Ten vierde vindt het verbod op gunstbetoon geen toepassing op kortingen die verband houden met de inkoop van medische hulpmiddelen. Het betreft hierbij alle op geld waardeerbare inkoopvoordelen. Ook deze interacties maken onderdeel uit van het normale rechtsverkeer en moeten om die reden kunnen plaatsvinden.

Een belangrijk element van het voorgestelde nieuwe artikel 10h is het beginsel van wederkerigheid: datgene wat verboden is om aan te bieden aan zorgverleners en instellingen, is voor diezelfde zorgverleners en instellingen verboden om te accepteren. Zoals gezegd bestaat deze wederkerigheid ook in het kader van de Geneesmiddelenwet. De adressaten van de in het wetsvoorstel neergelegde normen zijn dus, naast de fabrikanten, samenvoegers en wederverkopers van medische hulpmiddelen, nadrukkelijk ook de personen of instellingen die betrokken zijn bij de beslissing omtrent de toepassing van medische hulpmiddelen bij patiënten. Het gaat hierbij o.a. om beroepsbeoefenaren, in de praktijk vaak artsen of verpleegkundigen, en om inkopers bij zorgverzekeraars en zorginstellingen. Voor een meer gedetailleerde toelichting op deze begrippen wordt verwezen naar de artikelsgewijze toelichting.

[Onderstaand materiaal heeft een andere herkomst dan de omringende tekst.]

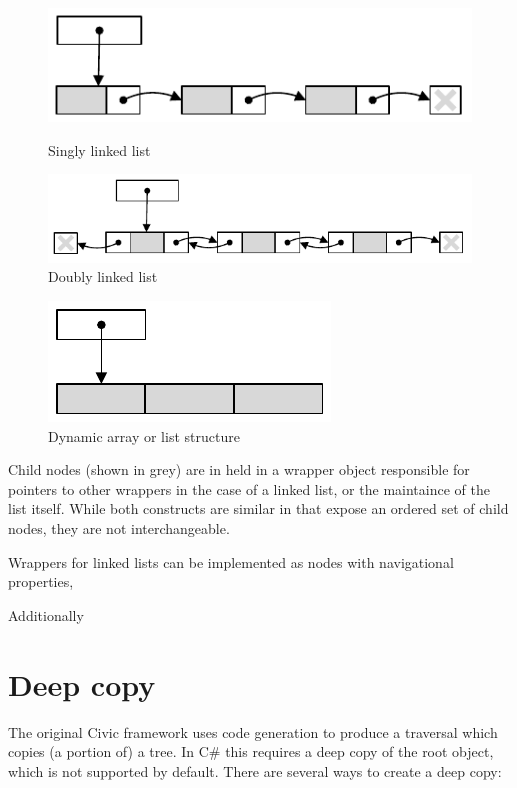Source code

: \documentclass[final,a4paper,12pt]{article}
\begin{document}
\begin{figure}[ht]
	\begin{minipage}[b]{0.45\linewidth}
		\centering
		\includegraphics[width=\textwidth]{sll}
		\caption{Singly linked list}
		\label{fig:sll}
	\end{minipage}
	\hspace{0.5cm}
	\begin{minipage}[b]{0.45\linewidth}
		\centering
		\includegraphics[width=\textwidth]{dll}
		\caption{Doubly linked list}
		\label{fig:dll}
	\end{minipage}
\end{figure}
\begin{figure}[h]
	\centering
	\includegraphics{list}
	\caption{Dynamic array or list structure}
	\label{fig:list}
\end{figure}

Child nodes (shown in grey) are in held in a wrapper object responsible for pointers to other wrappers in the case of a linked list, or the maintaince of the list itself. While both constructs are similar in that expose an ordered set of child nodes, they are not interchangeable.

Wrappers for linked lists can be implemented as nodes with navigational properties, 

Additionally 

\section*{Deep copy}
The original Civic framework uses code generation to produce a traversal which copies (a portion of) a tree. In C\# this requires a deep copy of the root object, which is not supported by default. There are several ways to create a deep copy:
\end{document}
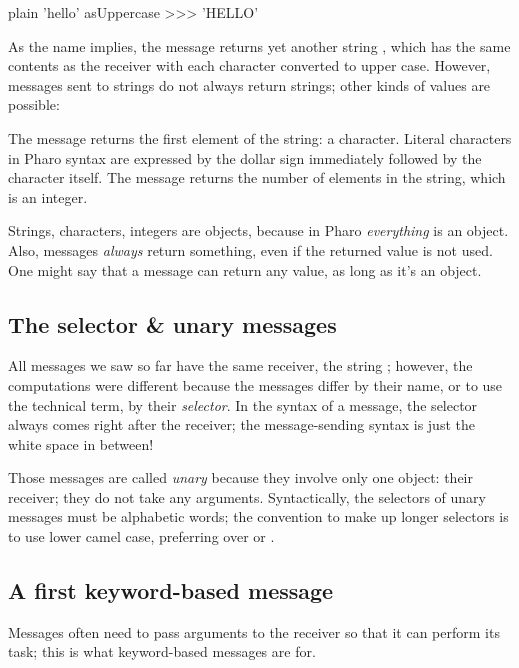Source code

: \documentclass[10pt,twoside,english]{_support/latex/sbabook/sbabook}
\begin{document}
\begin{displaycode}{plain}
'hello' asUppercase
>>> 'HELLO'
\end{displaycode}

As the name implies, the  message returns yet another string , which has the same contents as the receiver with each character converted to upper case.
However, messages sent to strings do not always return strings; other kinds of values are possible:


The message  returns the first element of the string: a character.
Literal characters in Pharo syntax are expressed by the dollar sign \textcode{\$} immediately followed by the character itself.
The message  returns the number of elements in the string, which is an integer.

Strings, characters, integers are objects, because in Pharo \textit{everything} is an object.
Also, messages \textit{always} return something, even if the returned value is not used.
One might say that a message can return any value, as long as it's an object.
\subsection{The selector \& unary messages}
All messages we saw so far have the same receiver, the string ; however, the computations were different because the messages differ by their name, or to use the technical term, by their \textit{selector}.
In the syntax of a message, the selector always comes right after the receiver; the message-sending syntax is just the white space in between!

Those messages are called \textit{unary} because they involve only one object: their receiver; they do not take any arguments.
Syntactically, the selectors of unary messages must be alphabetic words; the convention to make up longer selectors is to use lower camel case, preferring  over  or .
\subsection{A first keyword-based message}
Messages often need to pass arguments to the receiver so that it can perform its task; this is what keyword-based messages are for.
\end{document}
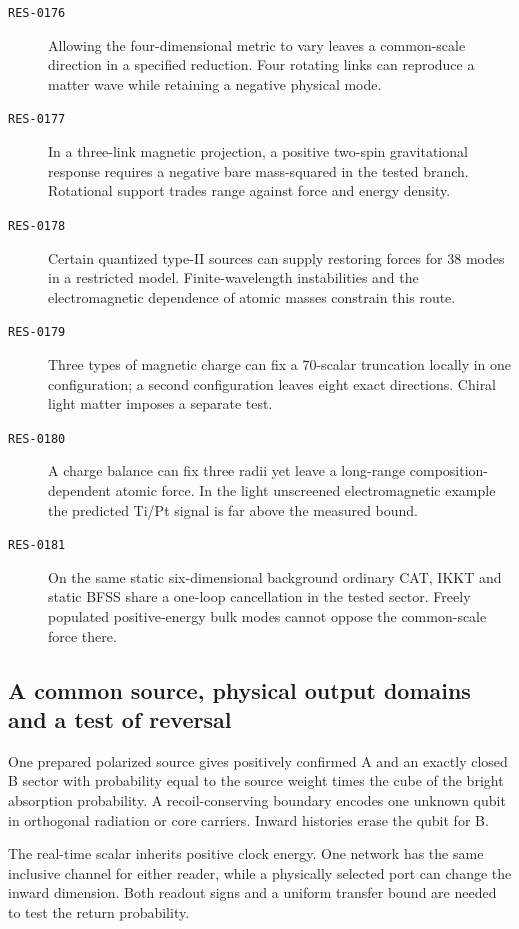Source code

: \begin{description}
\item[\textnormal{\texttt{RES-0176}}] Allowing the four-dimensional metric to vary leaves a common-scale direction in a specified reduction. Four rotating links can reproduce a matter wave while retaining a negative physical mode.
\item[\textnormal{\texttt{RES-0177}}] In a three-link magnetic projection, a positive two-spin gravitational response requires a negative bare mass-squared in the tested branch. Rotational support trades range against force and energy density.
\item[\textnormal{\texttt{RES-0178}}] Certain quantized type-II sources can supply restoring forces for 38 modes in a restricted model. Finite-wavelength instabilities and the electromagnetic dependence of atomic masses constrain this route.
\item[\textnormal{\texttt{RES-0179}}] Three types of magnetic charge can fix a 70-scalar truncation locally in one configuration; a second configuration leaves eight exact directions. Chiral light matter imposes a separate test.
\item[\textnormal{\texttt{RES-0180}}] A charge balance can fix three radii yet leave a long-range composition-dependent atomic force. In the light unscreened electromagnetic example the predicted Ti/Pt signal is far above the measured bound.
\item[\textnormal{\texttt{RES-0181}}] On the same static six-dimensional background ordinary CAT, IKKT and static BFSS share a one-loop cancellation in the tested sector. Freely populated positive-energy bulk modes cannot oppose the common-scale force there.
\end{description}

\subsection{A common source, physical output domains and a test of reversal}
\begin{description}\small
\setlength{\itemsep}{.25em}\setlength{\parskip}{0pt}
\item[\textnormal{\texttt{RES-0182}}] One prepared polarized source gives positively confirmed A and an exactly closed B sector with probability equal to the source weight times the cube of the bright absorption probability. A recoil-conserving boundary encodes one unknown qubit in orthogonal radiation or core carriers. Inward histories erase the qubit for B.
\item[\textnormal{\texttt{RES-0183}}] The real-time scalar inherits positive clock energy. One network has the same inclusive channel for either reader, while a physically selected port can change the inward dimension. Both readout signs and a uniform transfer bound are needed to test the return probability.
\end{description}
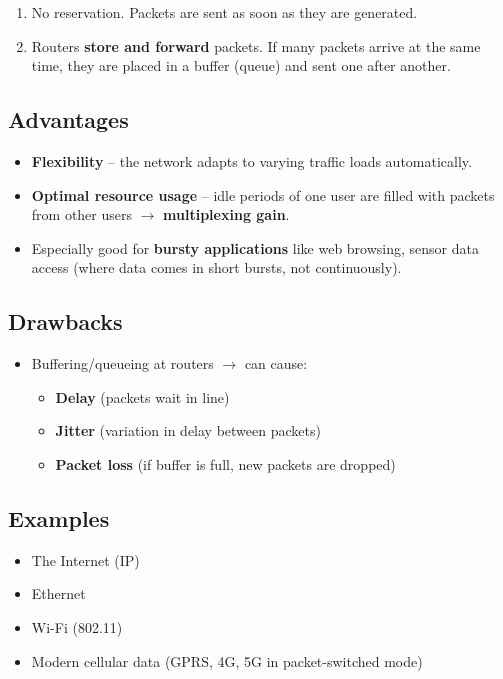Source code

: \begin{enumerate}[label=\textbf{Step \arabic*}:]
    \item No reservation. Packets are sent as soon as they are generated.
    \item Routers \textbf{store and forward} packets. If many packets arrive at the same time, they are placed in a buffer (queue) and sent one after another.
\end{enumerate}

\subsection*{Advantages}
\begin{itemize}
    \item \textbf{Flexibility} – the network adapts to varying traffic loads automatically.
    \item \textbf{Optimal resource usage} – idle periods of one user are filled with packets from other users \(\rightarrow\) \textbf{multiplexing gain}.
    \item Especially good for \textbf{bursty applications} like web browsing, sensor data access (where data comes in short bursts, not continuously).
\end{itemize}

\subsection*{Drawbacks}
\begin{itemize}
    \item Buffering/queueing at routers \(\rightarrow\) can cause:
    \begin{itemize}
        \item \textbf{Delay} (packets wait in line)
        \item \textbf{Jitter} (variation in delay between packets)
        \item \textbf{Packet loss} (if buffer is full, new packets are dropped)
    \end{itemize}
\end{itemize}

\subsection*{Examples}
\begin{itemize}
    \item The Internet (IP)
    \item Ethernet
    \item Wi-Fi (802.11)
    \item Modern cellular data (GPRS, 4G, 5G in packet-switched mode)
\end{itemize}

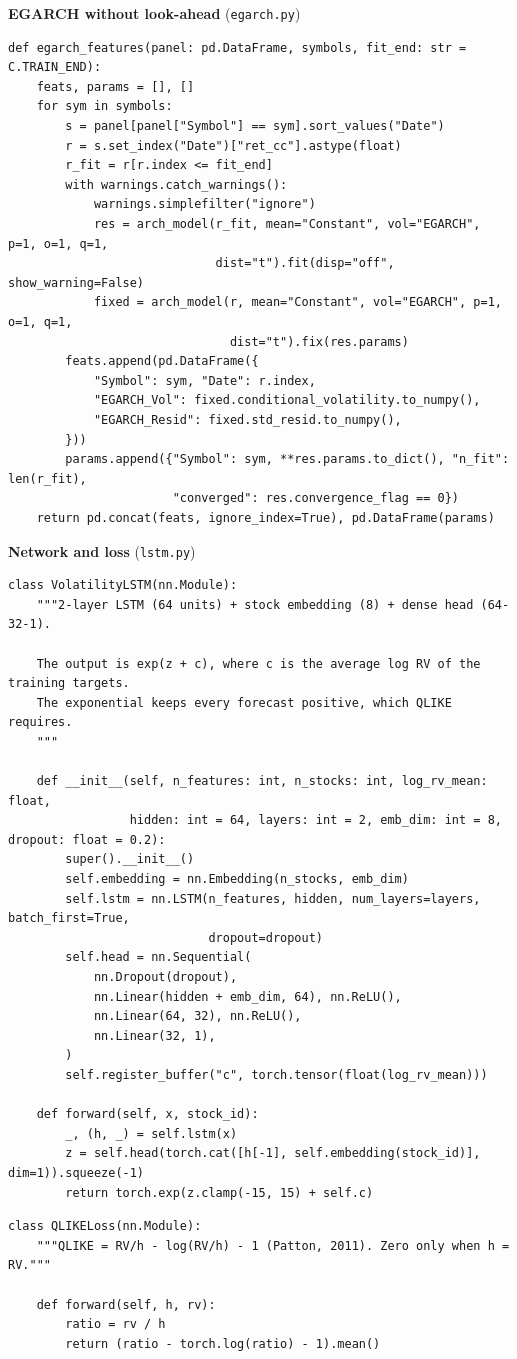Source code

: \documentclass[11pt,a4paper]{article}
\begin{document}
\textbf{EGARCH without look-ahead} (\texttt{egarch.py})
\begin{lstlisting}
def egarch_features(panel: pd.DataFrame, symbols, fit_end: str = C.TRAIN_END):
    feats, params = [], []
    for sym in symbols:
        s = panel[panel["Symbol"] == sym].sort_values("Date")
        r = s.set_index("Date")["ret_cc"].astype(float)
        r_fit = r[r.index <= fit_end]
        with warnings.catch_warnings():
            warnings.simplefilter("ignore")
            res = arch_model(r_fit, mean="Constant", vol="EGARCH", p=1, o=1, q=1,
                             dist="t").fit(disp="off", show_warning=False)
            fixed = arch_model(r, mean="Constant", vol="EGARCH", p=1, o=1, q=1,
                               dist="t").fix(res.params)
        feats.append(pd.DataFrame({
            "Symbol": sym, "Date": r.index,
            "EGARCH_Vol": fixed.conditional_volatility.to_numpy(),
            "EGARCH_Resid": fixed.std_resid.to_numpy(),
        }))
        params.append({"Symbol": sym, **res.params.to_dict(), "n_fit": len(r_fit),
                       "converged": res.convergence_flag == 0})
    return pd.concat(feats, ignore_index=True), pd.DataFrame(params)
\end{lstlisting}

\textbf{Network and loss} (\texttt{lstm.py})
\begin{lstlisting}
class VolatilityLSTM(nn.Module):
    """2-layer LSTM (64 units) + stock embedding (8) + dense head (64-32-1).

    The output is exp(z + c), where c is the average log RV of the training targets.
    The exponential keeps every forecast positive, which QLIKE requires.
    """

    def __init__(self, n_features: int, n_stocks: int, log_rv_mean: float,
                 hidden: int = 64, layers: int = 2, emb_dim: int = 8, dropout: float = 0.2):
        super().__init__()
        self.embedding = nn.Embedding(n_stocks, emb_dim)
        self.lstm = nn.LSTM(n_features, hidden, num_layers=layers, batch_first=True,
                            dropout=dropout)
        self.head = nn.Sequential(
            nn.Dropout(dropout),
            nn.Linear(hidden + emb_dim, 64), nn.ReLU(),
            nn.Linear(64, 32), nn.ReLU(),
            nn.Linear(32, 1),
        )
        self.register_buffer("c", torch.tensor(float(log_rv_mean)))

    def forward(self, x, stock_id):
        _, (h, _) = self.lstm(x)
        z = self.head(torch.cat([h[-1], self.embedding(stock_id)], dim=1)).squeeze(-1)
        return torch.exp(z.clamp(-15, 15) + self.c)
\end{lstlisting}
\begin{lstlisting}
class QLIKELoss(nn.Module):
    """QLIKE = RV/h - log(RV/h) - 1 (Patton, 2011). Zero only when h = RV."""

    def forward(self, h, rv):
        ratio = rv / h
        return (ratio - torch.log(ratio) - 1).mean()
\end{lstlisting}
\end{document}
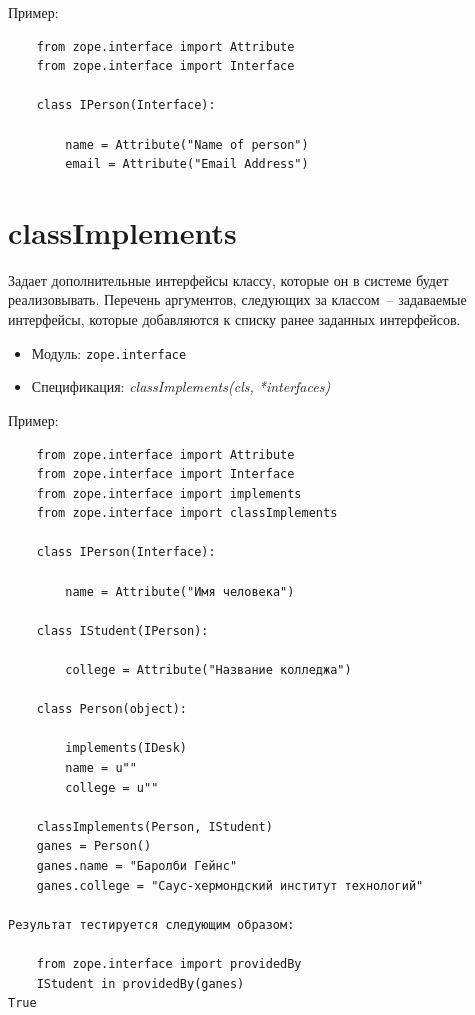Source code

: \documentclass[a4paper,openany,twoside,final]{book}
\providecommand*{\DUroletitlereference}[1]{\textsl{#1}}
\begin{document}
Пример:

\begin{verbatim}
    from zope.interface import Attribute
    from zope.interface import Interface

    class IPerson(Interface):

        name = Attribute("Name of person")
        email = Attribute("Email Address")
\end{verbatim}


\section*{classImplements%
  \label{classimplements}%
}

Задает дополнительные интерфейсы классу, которые он в системе будет реализовывать.  Перечень аргументов, следующих за классом~-- задаваемые интерфейсы, которые добавляются к списку ранее заданных интерфейсов.

\begin{itemize}

\item Модуль: \texttt{zope.interface}

\item Спецификация: \DUroletitlereference{classImplements(cls, *interfaces)}

\end{itemize}

Пример:

\begin{verbatim}
    from zope.interface import Attribute
    from zope.interface import Interface
    from zope.interface import implements
    from zope.interface import classImplements

    class IPerson(Interface):

        name = Attribute("Имя человека")

    class IStudent(IPerson):

        college = Attribute("Название колледжа")

    class Person(object):

        implements(IDesk)
        name = u""
        college = u""

    classImplements(Person, IStudent)
    ganes = Person()
    ganes.name = "Баролби Гейнс"
    ganes.college = "Саус-хермондский институт технологий"

Результат тестируется следующим образом:

    from zope.interface import providedBy
    IStudent in providedBy(ganes)
True
\end{verbatim}
\end{document}
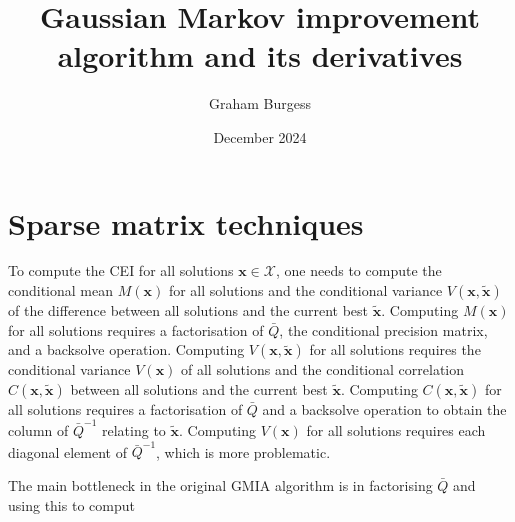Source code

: \message{ !name(GMIA.tex)}\documentclass[12pt,a4paper]{article}
\title{Gaussian Markov improvement algorithm and its derivatives}
\author{Graham Burgess}
\date{December 2024}
\begin{document}

%
\maketitle

\section{Sparse matrix techniques}

To compute the CEI for all solutions $\boldsymbol{x} \in \mathcal{X}$, one needs to compute the conditional mean $M(\boldsymbol{x})$ for all solutions and the conditional variance $V(\boldsymbol{x},\tilde{\boldsymbol{x}})$ of the difference between all solutions and the current best $\tilde{\boldsymbol{x}}$. Computing $M(\boldsymbol{x})$ for all solutions requires a factorisation of $\bar{Q}$, the conditional precision matrix, and a backsolve operation. Computing $V(\boldsymbol{x},\tilde{\boldsymbol{x}})$ for all solutions requires the conditional variance $V(\boldsymbol{x})$ of all solutions and the conditional correlation $C(\boldsymbol{x},\tilde{\boldsymbol{x}})$ between all solutions and the current best $\tilde{\boldsymbol{x}}$. Computing $C(\boldsymbol{x},\tilde{\boldsymbol{x}})$ for all solutions requires a factorisation of $\bar{Q}$ and a backsolve operation to obtain the column of $\bar{Q}^{-1}$ relating to $\tilde{\boldsymbol{x}}$. Computing $V(\boldsymbol{x})$ for all solutions requires each diagonal element of $\bar{Q}^{-1}$, which is more problematic. 

The main bottleneck in the original GMIA algorithm is in factorising $\bar{Q}$ and using this to comput

\newpage



\end{document}
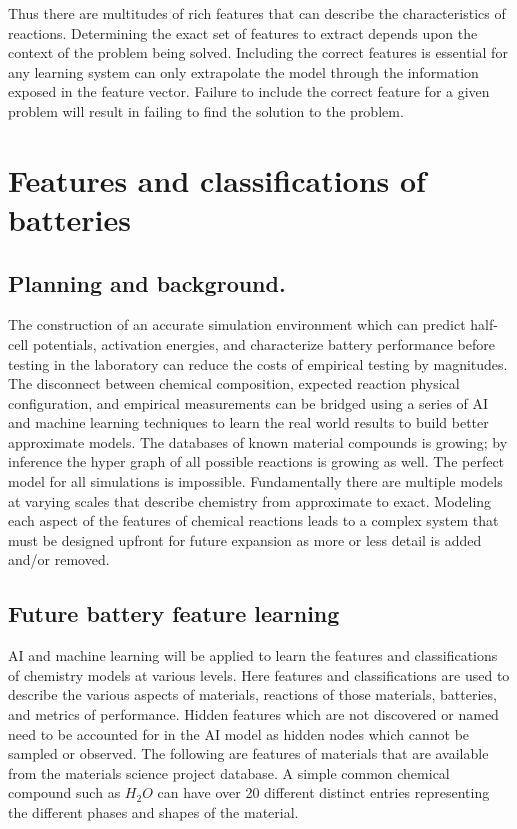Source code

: \documentclass{article}
\begin{document}
Thus there are multitudes of rich features that can describe the characteristics of reactions. Determining the exact set of features to extract depends upon the context of the problem being solved. Including the correct features is essential for any learning system can only extrapolate the model through the information exposed in the feature vector. Failure to include the correct feature for a given problem will result in failing to find the solution to the problem.

\newpage
\section{Features and classifications of batteries}

\subsection{Planning and background.}
The construction of an accurate simulation environment which can predict half-cell potentials, activation energies, and characterize battery performance before testing in the laboratory can reduce the costs of empirical testing by magnitudes. The disconnect between chemical composition, expected reaction physical configuration, and empirical measurements can be bridged using a series of AI and machine learning techniques to learn the real world results to build better approximate models. The databases of known material compounds is growing; by inference the hyper graph of all possible reactions is growing as well.  The perfect model for all simulations is impossible. Fundamentally there are multiple models at varying scales that describe chemistry from approximate to exact. Modeling each aspect of the features of chemical reactions leads to a complex system that must be designed upfront for future expansion as more or less detail is added and/or removed.\\

\subsection{Future battery feature learning}
AI and machine learning will be applied to learn the features and classifications of chemistry models at various levels. Here features and classifications are used to describe the various aspects of materials, reactions of those materials, batteries, and metrics of performance. Hidden features which are not discovered or named need to be accounted for in the AI model as hidden nodes which cannot be sampled or observed. The following are features of materials that are available from the materials science project database. A simple common chemical compound such as $H_2O$ can have over 20 different distinct entries representing the different phases and shapes of the material. \\
\end{document}
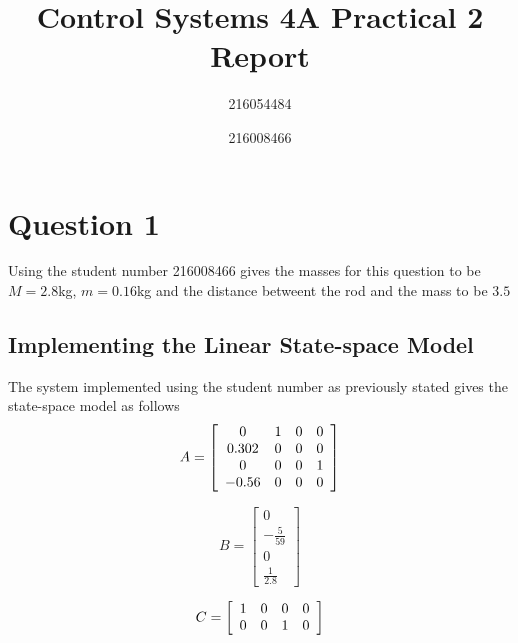 \documentclass[a4paper, 12pt]{article}
\title{Control Systems 4A Practical 2 Report}
\author{216054484 \and 216008466}
\begin{document}
\begin{titlepage}
  \maketitle
\end{titlepage}

\tableofcontents
\newpage
{}

\section{Question 1} %
\label{sec:question_1}
Using the student number 216008466 gives the masses for this question to be $M = 2.8$kg, $m = 0.16$kg and the distance betweent the rod and the mass to be $3.5$

\subsection{Implementing the Linear State-space Model} %
\label{sub:implementing_the_linear_state_space_model}
The system implemented  using the student number as previously stated gives the state-space model as follows 
\begin{equation}
  A = \left[
  \begin{array}{c c c c}
   	0 & 1 & 0 & 0 \\
   	0.302 &  0 & 0 & 0\\
   	0 & 0 & 0 & 1\\
   	-0.56 &  0 &  0 &  0\\
  \end{array}
  \right]
  \label{eq:a_q1}
\end{equation}

\begin{equation}
  B = \left[
  \begin{array}{c}
   0 \\-\frac{5}{59}\\ 0\\\frac{1}{2.8}
  \end{array}
  \right]
  \label{eq:b_q1}
\end{equation}

\begin{equation}
  C = \left[
  \begin{array}{c c c c}
    1 & 0 & 0 & 0\\
    0 & 0 & 1 & 0\\
  \end{array}
  \right]
  \label{eq:c_q1}
\end{equation}
\end{document}

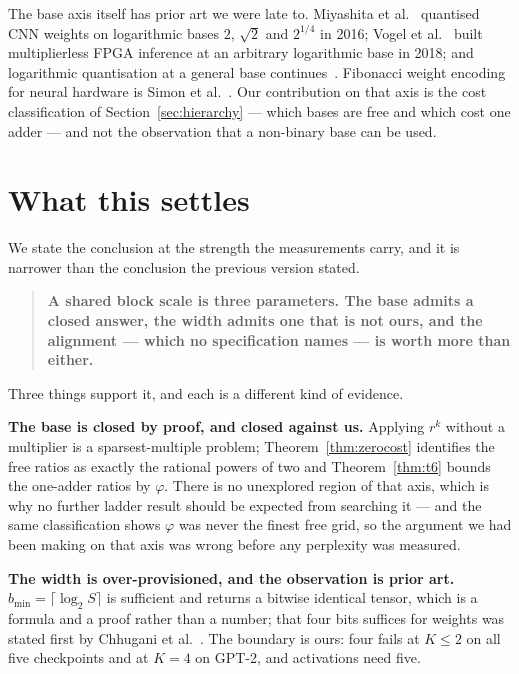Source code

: \documentclass[11pt]{article}
\theoremstyle{definition}
\begin{document}
The base axis itself has prior art we were late to.
Miyashita et al.~\cite{miyashita} quantised CNN weights on logarithmic bases
$2$, $\sqrt2$ and $2^{1/4}$ in 2016; Vogel et al.~\cite{vogel} built
multiplierless FPGA inference at an arbitrary logarithmic base in 2018; and
logarithmic quantisation at a general base continues~\cite{logbquant}. Fibonacci
weight encoding for neural hardware is Simon et al.~\cite{simon}. Our
contribution on that axis is the cost classification of
Section~\ref{sec:hierarchy} --- which bases are free and which cost one adder ---
and not the observation that a non-binary base can be used.



\section{What this settles}
\label{sec:settles}

We state the conclusion at the strength the measurements carry, and it is
narrower than the conclusion the previous version stated.

\begin{quote}
\textbf{A shared block scale is three parameters. The base admits a closed
answer, the width admits one that is not ours, and the alignment --- which no
specification names --- is worth more than either.}
\end{quote}

Three things support it, and each is a different kind of evidence.

\textbf{The base is closed by proof, and closed against us.} Applying $r^{k}$
without a multiplier is a sparsest-multiple problem;
Theorem~\ref{thm:zerocost} identifies the free ratios as exactly the rational
powers of two and Theorem~\ref{thm:t6} bounds the one-adder ratios by $\varphi$.
There is no unexplored region of that axis, which is why no further ladder result
should be expected from searching it --- and the same classification shows
$\varphi$ was never the finest free grid, so the argument we had been making on
that axis was wrong before any perplexity was measured.

\textbf{The width is over-provisioned, and the observation is prior
art.} $b_{\min} = \lceil\log_2 S\rceil$ is sufficient and returns a bitwise
identical tensor, which is a formula and a proof rather than a number; that four
bits suffices for weights was stated first by Chhugani et al.~\cite{chhugani}.
The boundary is ours: four fails at $K\leq2$ on all five checkpoints and at $K=4$
on GPT-2, and activations need five.
\end{document}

2.2 Verhouding tot de regels van de medische hulpmiddelensector

Het voorgestelde verbod op gunstbetoon, inclusief de uitzonderingen daarop, vormt een aanvulling op de regels die reeds door de hulpmiddelensector zelf zijn opgesteld. Het gaat hier in het bijzonder om de Gedragscode Medische Hulpmiddelen, die is opgesteld door de Stichting Gedragscode Medische Hulpmiddelen (GMH) waarin bedrijven samenwerken die zijn betrokken bij het ontwikkelen en in de handel brengen van medische hulpmiddelen.2 Met het oog op de hierboven aangevoerde noodzakelijkheid om de IGZ een grondslag te bieden voor het houden van toezicht, zal naast de bestaande regels van de medische hulpmiddelenbranche een wettelijk regime moeten worden ingevoerd. Het verdient niet de voorkeur dat de IGZ toezicht houdt op de regels van het veld, omdat de overheid in dat geval geen invloed kan uitoefenen op de inhoud van die gunstbetoonregels; die worden immers door het veld opgesteld in het kader van de Stichting GMH. Met de IGZ en de Stichting GMH is daarom overeengekomen dat in de wet zelf een regime zal worden opgenomen met inhoudelijke bepalingen waarin wordt geregeld welke vormen van gunstbetoon wel, en welke niet, aanvaardbaar zijn. Niettemin beoogt de voorgestelde wettelijke regeling inhoudelijk aan te sluiten bij de huidige regels van de Stichting GMH. Daarbij wordt echter zoveel mogelijk rekening gehouden met de terminologie van de Wet op de medische hulpmiddelen. Waar bepaalde begrippen in de huidige wet nog niet zijn gedefinieerd, voorziet het voorgestelde artikel 10h in nieuwe begripsomschrijvingen.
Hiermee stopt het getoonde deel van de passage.